Due to a few reasons, I didn’t shoot much in 2013. I’m planning to make 2013 much different. I have a new camera to explore, but more importantly I want to start challenging myself as a photographer.
To that end, I purchased a book on Amazon called, “Creative 52: Weekly Projects to Invigorate Your Photography Portfolio” by Lindsay Adler. This book provides a new project each week. It is written by a fashion photographer, so I expect to start shooting more portratis than I have in the past. This alone is a departure from my regular subjects of landscapes and still life.
I’m going to try to shoot a new project each week, but sometimes life gets in the way. We’ll see how it goes.
WEEK ONE: CREATE AN IMAGE BASED ON A SINGLE COLOR
It took me a couple of days to figure out what my subject would be. This is harder than it seems, really, but then it’s why I got the book. It’s also winter in Nebraska, so I didn’t really want to experiment outside. I decided on a green glass head that was in the house. One colour with a black background should do the job.
I decided to use the profile as any other angle made it look more like a glass ball. The next thing to consider was the lighting. I had a choice of natural light (window or overhead fluorescent), flash or studio light. I chose flash as I wanted to see what I could do with one flash in this project.
With subject and light source selected, I just needed to decide on lighting angle. As I had a glass subject, I thought that back lighting would be more effective way to see the colours in the subject.
First shot: With the flash set on 1/4 manual, this is what I got. Way to bright, overexposed and just a mess. This isn’t at all what I was envisioning. I wanted a more subtle look with just the dark green of the glass being the main color. I tried a few different power settings on the flash and got the light levels to where I wanted them. The problem was that I was still getting a bright light that overexposed the middle and lower parts of the head.
I tried a few flash modifiers light a Rogue FlashBender but I couldn’t control the light path well enough. With that option gone, I delved into the DIY world and cut up some cardboard to block off the bottom of the head. Then I added another piece to help block light straying to black paper background. In the end, I used 4 different pieces of various sized cardboard to shape the light the way I wanted it.
Here’s the setup I used. I had the flash on its back and used the Flashbender to direct light in the general direction I needed. You can see the different cardboard light blockers in place. I put the whole rig on a box to raise the light.

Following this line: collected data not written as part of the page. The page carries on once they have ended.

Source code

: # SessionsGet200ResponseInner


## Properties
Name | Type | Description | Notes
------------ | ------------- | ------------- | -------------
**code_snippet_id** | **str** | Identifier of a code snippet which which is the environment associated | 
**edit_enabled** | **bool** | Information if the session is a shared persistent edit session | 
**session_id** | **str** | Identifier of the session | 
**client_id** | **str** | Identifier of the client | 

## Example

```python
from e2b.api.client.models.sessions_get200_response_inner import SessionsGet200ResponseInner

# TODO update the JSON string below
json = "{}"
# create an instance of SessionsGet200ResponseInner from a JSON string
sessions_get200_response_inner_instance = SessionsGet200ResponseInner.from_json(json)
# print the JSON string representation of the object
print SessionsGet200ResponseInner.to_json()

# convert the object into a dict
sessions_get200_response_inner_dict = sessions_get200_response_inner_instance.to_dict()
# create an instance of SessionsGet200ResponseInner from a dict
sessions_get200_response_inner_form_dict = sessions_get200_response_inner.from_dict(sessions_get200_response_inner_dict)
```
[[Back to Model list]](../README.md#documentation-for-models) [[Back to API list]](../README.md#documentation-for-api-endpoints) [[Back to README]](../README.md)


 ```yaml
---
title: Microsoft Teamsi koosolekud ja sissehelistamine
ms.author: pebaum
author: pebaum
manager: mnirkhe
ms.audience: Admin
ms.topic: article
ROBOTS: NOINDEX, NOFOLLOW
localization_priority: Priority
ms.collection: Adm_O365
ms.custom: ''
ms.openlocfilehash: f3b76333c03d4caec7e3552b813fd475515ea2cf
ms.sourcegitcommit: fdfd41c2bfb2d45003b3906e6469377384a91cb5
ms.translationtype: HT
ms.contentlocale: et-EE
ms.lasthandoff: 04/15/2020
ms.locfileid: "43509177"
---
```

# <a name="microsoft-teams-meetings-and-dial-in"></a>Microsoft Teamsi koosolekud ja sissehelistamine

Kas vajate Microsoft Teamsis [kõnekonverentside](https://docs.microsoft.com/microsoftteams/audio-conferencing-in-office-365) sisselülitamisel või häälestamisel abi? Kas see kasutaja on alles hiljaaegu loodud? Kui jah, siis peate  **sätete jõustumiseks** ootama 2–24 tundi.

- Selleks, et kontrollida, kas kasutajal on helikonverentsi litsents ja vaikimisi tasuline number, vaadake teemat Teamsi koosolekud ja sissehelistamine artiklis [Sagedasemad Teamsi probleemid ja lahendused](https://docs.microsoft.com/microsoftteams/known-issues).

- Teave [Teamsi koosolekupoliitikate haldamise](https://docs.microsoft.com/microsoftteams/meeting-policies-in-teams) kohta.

Not the best looking solution, but it did the job. I also gave me a lot of versatility to try different positioning.
This was also a good exercise in seeing how adjusting these pieces could affect the image.
To the left is a shot of the setup with the camera and background showing. I used a cheap black paper background, a box to elevate the head and a Nikon D800E with a Nikkor 105mm macro lens. This choice of lens allowed me to move in a crop away a lot of the background and parts of the head.
In the end, this turned out to be a fun shoot and I learned a few things about controlling the light.
I cropped the image from the top and bottom to get rid of some extra space up top. I fixed some blown highlights that were a little distracting, and then cloned out some spots that I felt detracted from the image. All in all, just a few minutes of editing time.
Here’s the final image I selected (1/250 – f6.3 – 100 ISO) :
Background: Black paper (cheap bulk roll)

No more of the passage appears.